Delhi riots coverage: Centre bans Malayalam channels Asianet News, MediaOne for 48 hours
According to the Ministry of Information and Broadcasting, the channels' coverage on February 25, the third day of the Delhi riots, violated provisions of the Cable Television Networks Rules, 1994
Malayalam news channels Asianet and MediaOne have been barred for 48 hours by the central government for their coverage of the Delhi riots.
In a notification, the Ministry of Information and Broadcasting cited violations by the channels, which included highlighting “the attack on places of worship”, siding “towards a particular community” and being “critical towards Delhi Police and RSS (Rashtriya Swayamsevak Sangh)”.

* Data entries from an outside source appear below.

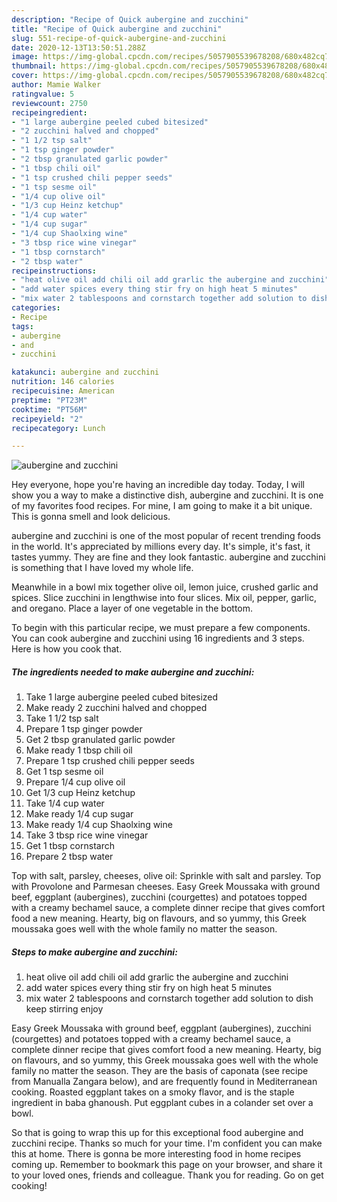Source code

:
 ```yaml
---
description: "Recipe of Quick aubergine and zucchini"
title: "Recipe of Quick aubergine and zucchini"
slug: 551-recipe-of-quick-aubergine-and-zucchini
date: 2020-12-13T13:50:51.288Z
image: https://img-global.cpcdn.com/recipes/5057905539678208/680x482cq70/aubergine-and-zucchini-recipe-main-photo.jpg
thumbnail: https://img-global.cpcdn.com/recipes/5057905539678208/680x482cq70/aubergine-and-zucchini-recipe-main-photo.jpg
cover: https://img-global.cpcdn.com/recipes/5057905539678208/680x482cq70/aubergine-and-zucchini-recipe-main-photo.jpg
author: Mamie Walker
ratingvalue: 5
reviewcount: 2750
recipeingredient:
- "1 large aubergine peeled cubed bitesized"
- "2 zucchini halved and chopped"
- "1 1/2 tsp salt"
- "1 tsp ginger powder"
- "2 tbsp granulated garlic powder"
- "1 tbsp chili oil"
- "1 tsp crushed chili pepper seeds"
- "1 tsp sesme oil"
- "1/4 cup olive oil"
- "1/3 cup Heinz ketchup"
- "1/4 cup water"
- "1/4 cup sugar"
- "1/4 cup Shaolxing wine"
- "3 tbsp rice wine vinegar"
- "1 tbsp cornstarch"
- "2 tbsp water"
recipeinstructions:
- "heat olive oil add chili oil add grarlic the aubergine and zucchini"
- "add water spices every thing stir fry on high heat 5 minutes"
- "mix water 2 tablespoons and cornstarch together add solution to dish keep stirring enjoy"
categories:
- Recipe
tags:
- aubergine
- and
- zucchini

katakunci: aubergine and zucchini 
nutrition: 146 calories
recipecuisine: American
preptime: "PT23M"
cooktime: "PT56M"
recipeyield: "2"
recipecategory: Lunch

---
```



![aubergine and zucchini](https://img-global.cpcdn.com/recipes/5057905539678208/680x482cq70/aubergine-and-zucchini-recipe-main-photo.jpg)

Hey everyone, hope you're having an incredible day today. Today, I will show you a way to make a distinctive dish, aubergine and zucchini. It is one of my favorites food recipes. For mine, I am going to make it a bit unique. This is gonna smell and look delicious.

aubergine and zucchini is one of the most popular of recent trending foods in the world. It's appreciated by millions every day. It's simple, it's fast, it tastes yummy. They are fine and they look fantastic. aubergine and zucchini is something that I have loved my whole life.

Meanwhile in a bowl mix together olive oil, lemon juice, crushed garlic and spices. Slice zucchini in lengthwise into four slices. Mix oil, pepper, garlic, and oregano. Place a layer of one vegetable in the bottom.


To begin with this particular recipe, we must prepare a few components. You can cook aubergine and zucchini using 16 ingredients and 3 steps. Here is how you cook that.

<!--inarticleads1-->

##### The ingredients needed to make aubergine and zucchini:

1. Take 1 large aubergine peeled cubed bitesized
1. Make ready 2 zucchini halved and chopped
1. Take 1 1/2 tsp salt
1. Prepare 1 tsp ginger powder
1. Get 2 tbsp granulated garlic powder
1. Make ready 1 tbsp chili oil
1. Prepare 1 tsp crushed chili pepper seeds
1. Get 1 tsp sesme oil
1. Prepare 1/4 cup olive oil
1. Get 1/3 cup Heinz ketchup
1. Take 1/4 cup water
1. Make ready 1/4 cup sugar
1. Make ready 1/4 cup Shaolxing wine
1. Take 3 tbsp rice wine vinegar
1. Get 1 tbsp cornstarch
1. Prepare 2 tbsp water


Top with salt, parsley, cheeses, olive oil: Sprinkle with salt and parsley. Top with Provolone and Parmesan cheeses. Easy Greek Moussaka with ground beef, eggplant (aubergines), zucchini (courgettes) and potatoes topped with a creamy bechamel sauce, a complete dinner recipe that gives comfort food a new meaning. Hearty, big on flavours, and so yummy, this Greek moussaka goes well with the whole family no matter the season. 

<!--inarticleads2-->

##### Steps to make aubergine and zucchini:

1. heat olive oil add chili oil add grarlic the aubergine and zucchini
1. add water spices every thing stir fry on high heat 5 minutes
1. mix water 2 tablespoons and cornstarch together add solution to dish keep stirring enjoy


Easy Greek Moussaka with ground beef, eggplant (aubergines), zucchini (courgettes) and potatoes topped with a creamy bechamel sauce, a complete dinner recipe that gives comfort food a new meaning. Hearty, big on flavours, and so yummy, this Greek moussaka goes well with the whole family no matter the season. They are the basis of caponata (see recipe from Manualla Zangara below), and are frequently found in Mediterranean cooking. Roasted eggplant takes on a smoky flavor, and is the staple ingredient in baba ghanoush. Put eggplant cubes in a colander set over a bowl. 

So that is going to wrap this up for this exceptional food aubergine and zucchini recipe. Thanks so much for your time. I'm confident you can make this at home. There is gonna be more interesting food in home recipes coming up. Remember to bookmark this page on your browser, and share it to your loved ones, friends and colleague. Thank you for reading. Go on get cooking!
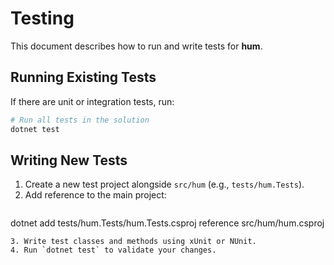 # Testing

This document describes how to run and write tests for **hum**.

## Running Existing Tests

If there are unit or integration tests, run:
```powershell
# Run all tests in the solution
dotnet test
```

## Writing New Tests

1. Create a new test project alongside `src/hum` (e.g., `tests/hum.Tests`).
2. Add reference to the main project:
   ```bash
dotnet add tests/hum.Tests/hum.Tests.csproj reference src/hum/hum.csproj
   ```
3. Write test classes and methods using xUnit or NUnit.
4. Run `dotnet test` to validate your changes.
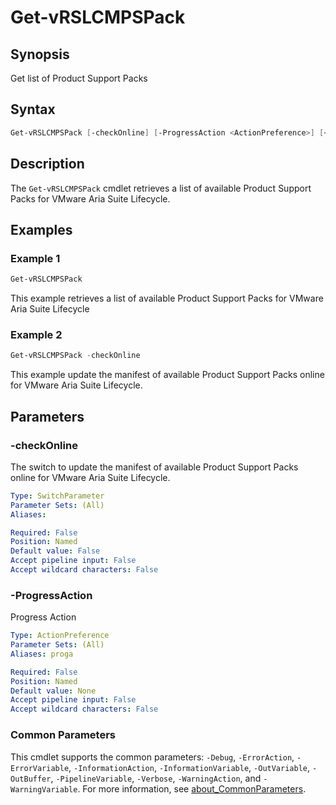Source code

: # Get-vRSLCMPSPack

## Synopsis

Get list of Product Support Packs

## Syntax

```powershell
Get-vRSLCMPSPack [-checkOnline] [-ProgressAction <ActionPreference>] [<CommonParameters>]
```

## Description

The `Get-vRSLCMPSPack` cmdlet retrieves a list of available Product Support Packs for VMware Aria Suite Lifecycle.

## Examples

### Example 1

```powershell
Get-vRSLCMPSPack
```

This example retrieves a list of available Product Support Packs for VMware Aria Suite Lifecycle

### Example 2

```powershell
Get-vRSLCMPSPack -checkOnline
```

This example update the manifest of available Product Support Packs online for VMware Aria Suite Lifecycle.

## Parameters

### -checkOnline

The switch to update the manifest of available Product Support Packs online for VMware Aria Suite Lifecycle.

```yaml
Type: SwitchParameter
Parameter Sets: (All)
Aliases:

Required: False
Position: Named
Default value: False
Accept pipeline input: False
Accept wildcard characters: False
```

### -ProgressAction

Progress Action

```yaml
Type: ActionPreference
Parameter Sets: (All)
Aliases: proga

Required: False
Position: Named
Default value: None
Accept pipeline input: False
Accept wildcard characters: False
```

### Common Parameters

This cmdlet supports the common parameters: `-Debug`, `-ErrorAction`, `-ErrorVariable`, `-InformationAction`, `-InformationVariable`, `-OutVariable`, `-OutBuffer`, `-PipelineVariable`, `-Verbose`, `-WarningAction`, and `-WarningVariable`. For more information, see [about_CommonParameters](http://go.microsoft.com/fwlink/?LinkID=113216).
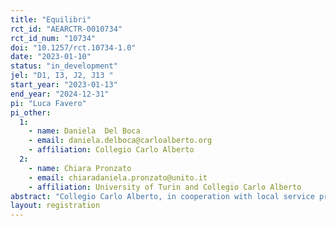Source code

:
 ```yaml
---
title: "Equilibri"
rct_id: "AEARCTR-0010734"
rct_id_num: "10734"
doi: "10.1257/rct.10734-1.0"
date: "2023-01-10"
status: "in_development"
jel: "D1, I3, J2, J13 "
start_year: "2023-01-13"
end_year: "2024-12-31"
pi: "Luca Favero"
pi_other:
  1:
    - name: Daniela  Del Boca
    - email: daniela.delboca@carloalberto.org
    - affiliation: Collegio Carlo Alberto
  2:
    - name: Chiara Pronzato
    - email: chiaradaniela.pronzato@unito.it
    - affiliation: University of Turin and Collegio Carlo Alberto
abstract: "Collegio Carlo Alberto, in cooperation with local service providers, will evaluate a program assigning case workers to support study mothers in their participation to the labour market. Case workers will guide mothers in their labour supply choices, providing information on the availability of dedicated services aimed at work-family reconciliation and the provision of education for their children. This study will focus on mothers who volunteer to enrol in the program. We will randomize women into a treated and a control group. The treated group will be asked to meet with case workers who will guide them on their labour supply choices and promote work-family reconciliation and education services. Women in the control group will have access to some support services but will not be guided by case workers. This study will compare of effect of the support of case workers, and usage of support services, on a set of outcomes such as labour market decisions of women, participation in activities, family members' human capital accumulation, mother well-being, use of time and children development."
layout: registration
---
```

The order referred to the channels’ coverage of the violence on February 25, the third day of the communal violence.
According to the ministry, the channels violated the Cable Television Networks Rules, 1994 that bar programmes which contain “attack on religions or communities” or "visuals or words contemptuous of religious groups or which promote communal attitudes”.
Their coverage also violated the rule that bars programmes that “incite violence or contain anything against maintenance of law and order or which promote anti-national attitude,” it said.
The communal violence in Delhi, between February 23 and 26, had resulted in over 50 deaths. Many had raised questions over the inefficiency of the police and government machinery in responding to the violence.
What did the channels report?
While reporting from Jaffrabad, Ashok Nagar and Maujpur areas, the Asianet News reporter said that the Delhi police were mute spectators to the communal violence and the central government gave silent consent to it.
“While reporting such critical incident, the channel (Asianet News TV) should have taken utmost care and should have reported it in a balanced way. Such reporting could enhance the communal disharmony across the country when the situation is highly volatile,” the order said.
MediaOne attracted the temporary ban, among other reasons cited, because of a phone-in conversation it carried with its Delhi correspondent, in which it was alleged that “the provocative speech of BJP leader in Jafrabad has led to the violence" and "vandals were prepared to target anti-CAA protesters.”
“In many areas Police paved the way for vandals to roam free with weapons and carry out attacks and arson,” the correspondent had said.
The ministry said that the coverage by the channel was “biased as it is deliberately focusing on the vandalism of CAA supporters. It also questions RSS and alleges Delhi Police inaction. Channel seems to be critical towards Delhi Police and RSS.”
RSS is the ideological parent of the Bharatiya Janata Pary (BJP), which is in power at the centre.
Response from the channels
Asianet News denied any violations of the rules. It told the central government that the reports it published were ”factual and never intended to attack religions or communities by word or gesture”.
“The reports… [were] all in accordance with their obligation as a responsible and experienced Media organization that upholds the values enshrined in the Constitution to safeguard their great democracy,” it said.
MediaOne too denied any violations. “It is the lawfully accepted duties of the media under Article 19 (1) (a) read with Article 15(2) of the Constitution of India to bonafide investigate and report news truly and correctly. They have only discharged that duty,” the channel replied to the ministry.
On 25 February, the central government had issued an advisory to all the private satellite TV channels against content that could instigate violence or promote “anti-national” attitudes.
Both the channels have been taken off air since Friday evening.